School board members vowed, meanwhile, to challenge the state in court if it moved to enforce the Rhode Island board of regents’ policy requiring that all public schools meet certain racial-balance guidelines.

“There is nothing gained in busing a child because of his ethnic background,” Paul J. Wildenhain, the chairman of the Pawtucket school committee, said last week.

The dispute arises from a requirement, passed by the regents in 1970, calling for all schools in a district to have minority enrollments within 10 percentage points of the district average, regardless of whether the district had engaged in deliberate racial segregation.

Ten of the 15 public schools in Pawtucket fail to meet the state guidelines. Minority enrollment in the 9,000-student district is 29 percent, but individual schools have minority populations ranging from 16 percent to 52 percent. The Pawtucket board had agreed last year to establish magnet schools and other voluntary desegregation programs as part of a plan to redistribute students.

Since then, however, board members have accused the state of coercing them into the agreement and then refusing to help pay the estimated $220,000 a year to implement it.

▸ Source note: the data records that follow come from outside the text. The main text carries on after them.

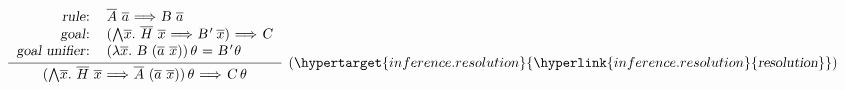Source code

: \begin{isabellebody}
\begin{isamarkuptext}
  \[
  \infer[(\indexdef{}{inference}{resolution}\hypertarget{inference.resolution}{\hyperlink{inference.resolution}{\mbox{\isa{resolution}}}})]
  {\isa{{\isaliteral{22}{\isachardoublequote}}{\isaliteral{28}{\isacharparenleft}}{\isaliteral{5C3C416E643E}{\isasymAnd}}\isaliteral{5C3C5E7665633E}{}\isactrlvec x{\isaliteral{2E}{\isachardot}}\ \isaliteral{5C3C5E7665633E}{}\isactrlvec H\ \isaliteral{5C3C5E7665633E}{}\isactrlvec x\ {\isaliteral{5C3C4C6F6E6772696768746172726F773E}{\isasymLongrightarrow}}\ \isaliteral{5C3C5E7665633E}{}\isactrlvec A\ {\isaliteral{28}{\isacharparenleft}}\isaliteral{5C3C5E7665633E}{}\isactrlvec a\ \isaliteral{5C3C5E7665633E}{}\isactrlvec x{\isaliteral{29}{\isacharparenright}}{\isaliteral{29}{\isacharparenright}}{\isaliteral{5C3C76617274686574613E}{\isasymvartheta}}\ {\isaliteral{5C3C4C6F6E6772696768746172726F773E}{\isasymLongrightarrow}}\ C{\isaliteral{5C3C76617274686574613E}{\isasymvartheta}}{\isaliteral{22}{\isachardoublequote}}}}
  {\begin{tabular}{rl}
    \isa{{\isaliteral{22}{\isachardoublequote}}rule{\isaliteral{3A}{\isacharcolon}}{\isaliteral{22}{\isachardoublequote}}} &
    \isa{{\isaliteral{22}{\isachardoublequote}}\isaliteral{5C3C5E7665633E}{}\isactrlvec A\ \isaliteral{5C3C5E7665633E}{}\isactrlvec a\ {\isaliteral{5C3C4C6F6E6772696768746172726F773E}{\isasymLongrightarrow}}\ B\ \isaliteral{5C3C5E7665633E}{}\isactrlvec a{\isaliteral{22}{\isachardoublequote}}} \\
    \isa{{\isaliteral{22}{\isachardoublequote}}goal{\isaliteral{3A}{\isacharcolon}}{\isaliteral{22}{\isachardoublequote}}} &
    \isa{{\isaliteral{22}{\isachardoublequote}}{\isaliteral{28}{\isacharparenleft}}{\isaliteral{5C3C416E643E}{\isasymAnd}}\isaliteral{5C3C5E7665633E}{}\isactrlvec x{\isaliteral{2E}{\isachardot}}\ \isaliteral{5C3C5E7665633E}{}\isactrlvec H\ \isaliteral{5C3C5E7665633E}{}\isactrlvec x\ {\isaliteral{5C3C4C6F6E6772696768746172726F773E}{\isasymLongrightarrow}}\ B{\isaliteral{27}{\isacharprime}}\ \isaliteral{5C3C5E7665633E}{}\isactrlvec x{\isaliteral{29}{\isacharparenright}}\ {\isaliteral{5C3C4C6F6E6772696768746172726F773E}{\isasymLongrightarrow}}\ C{\isaliteral{22}{\isachardoublequote}}} \\
    \isa{{\isaliteral{22}{\isachardoublequote}}goal\ unifier{\isaliteral{3A}{\isacharcolon}}{\isaliteral{22}{\isachardoublequote}}} &
    \isa{{\isaliteral{22}{\isachardoublequote}}{\isaliteral{28}{\isacharparenleft}}{\isaliteral{5C3C6C616D6264613E}{\isasymlambda}}\isaliteral{5C3C5E7665633E}{}\isactrlvec x{\isaliteral{2E}{\isachardot}}\ B\ {\isaliteral{28}{\isacharparenleft}}\isaliteral{5C3C5E7665633E}{}\isactrlvec a\ \isaliteral{5C3C5E7665633E}{}\isactrlvec x{\isaliteral{29}{\isacharparenright}}{\isaliteral{29}{\isacharparenright}}{\isaliteral{5C3C76617274686574613E}{\isasymvartheta}}\ {\isaliteral{3D}{\isacharequal}}\ B{\isaliteral{27}{\isacharprime}}{\isaliteral{5C3C76617274686574613E}{\isasymvartheta}}{\isaliteral{22}{\isachardoublequote}}} \\
   \end{tabular}}
  \]


\end{isamarkuptext}
\end{isabellebody}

They also have questioned the legality of the regents’ guidelines. Last month, the local board informed the state that it had reversed itself.

“The policy is absolutely arbitrary, capricious, costly, destructive, and divisive, and it has no educational benefit whatsoever,” Gerald B. Resnick, the deputy chairman of the school board, said last week.

Frank R. Walker, the director of the state education department’s office of equity and access, said the state has no choice but to hold administrative hearings to weigh whether it should impose sanctions. If it chooses, the state can cut off the district’s aid, earmark funds specifically for desegregation, or appoint an outsider to oversee desegregation efforts.

Neighborhood Schools

Pawtucket has long had several schools out of compliance with the state’s enrollment guidelines, but the situation has worsened in recent years with the influx of immigrants from Central America and African nations such as Cape Verde.

In 1993, the state found the district in violation of its enrollment guidelines and directed it to come up with a plan to address the problem. In response, a 52-member task force of community representatives devised the 18-point school-desegregation and -improvement plan that the board voted 5 to 2 to adopt last June.

Along with calling for new student-assignment policies to promote voluntary integration, the plan outlined several education reforms, such as improvements in the district’s testing and guidance programs, designed to boost minority achievement.

Although the Pawtucket board continues to embrace the 16 points of the plan dealing with education reform, it began almost immediately to retreat from the student-assignment provisions.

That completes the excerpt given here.